The Taiwan Power Co (Taipower) has asked Spain’s Gamesa to investigate the cause of a fire that destroyed a Gamesa-built wind turbine in what is believed to be the world’s first wind-turbine blaze, a Taipower official said Tuesday. “We have asked Gamesa to send technicians to Taiwan to investigate the cause of the fire,” Chen Wu-hsiung, director of Taipower’s Wind Power Department, told reporters after Monday’s blaze. “Preliminary investigation points to the generator’s overheating as the cause of the fire.”

Firefighters needed one hour to put out the fire because the generator was 67 metres above the ground. Including its blades, the wind turbine stands 107 metres tall.

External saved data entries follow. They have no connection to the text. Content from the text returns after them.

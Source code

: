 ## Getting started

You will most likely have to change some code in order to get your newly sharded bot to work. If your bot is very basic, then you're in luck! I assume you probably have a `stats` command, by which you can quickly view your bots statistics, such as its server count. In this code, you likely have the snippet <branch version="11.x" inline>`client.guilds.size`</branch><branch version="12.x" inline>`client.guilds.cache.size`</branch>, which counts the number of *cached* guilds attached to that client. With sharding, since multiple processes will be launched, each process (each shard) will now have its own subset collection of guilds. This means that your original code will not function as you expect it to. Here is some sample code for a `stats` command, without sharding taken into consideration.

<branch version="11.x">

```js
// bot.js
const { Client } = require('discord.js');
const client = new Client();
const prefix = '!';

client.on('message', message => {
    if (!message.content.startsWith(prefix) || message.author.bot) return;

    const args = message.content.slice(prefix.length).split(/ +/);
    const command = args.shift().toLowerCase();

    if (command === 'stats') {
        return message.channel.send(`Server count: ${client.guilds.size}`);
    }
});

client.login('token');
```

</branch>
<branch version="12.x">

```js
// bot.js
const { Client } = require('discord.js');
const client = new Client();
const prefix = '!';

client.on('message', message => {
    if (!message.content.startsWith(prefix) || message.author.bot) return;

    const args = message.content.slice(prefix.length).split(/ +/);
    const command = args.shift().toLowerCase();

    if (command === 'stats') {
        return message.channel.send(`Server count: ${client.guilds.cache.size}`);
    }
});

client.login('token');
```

Taipower has bought six wind turbines from Gamesa, one of the world’s leading wind-turbine manufacturers. The six turbines were installed in Hsinchu County on Taiwan’s west coast at the end of September and have been undergoing trial run before they go into commercial operation, scheduled for next month.

Tseng Kuo-hua, a professor at Tamkang University, said the fire raised concerns about the safety of wind turbines because it’s difficult to extinguish a fire about 30 storeys high.

“I am shocked and very disappointed because wind power is a mature technology and this should not have happened,” Tseng told the Broadcasting Corp of China.

He said Taiwan must ensure the safety of wind power because the island plans to install 1,100 wind turbines by 2010.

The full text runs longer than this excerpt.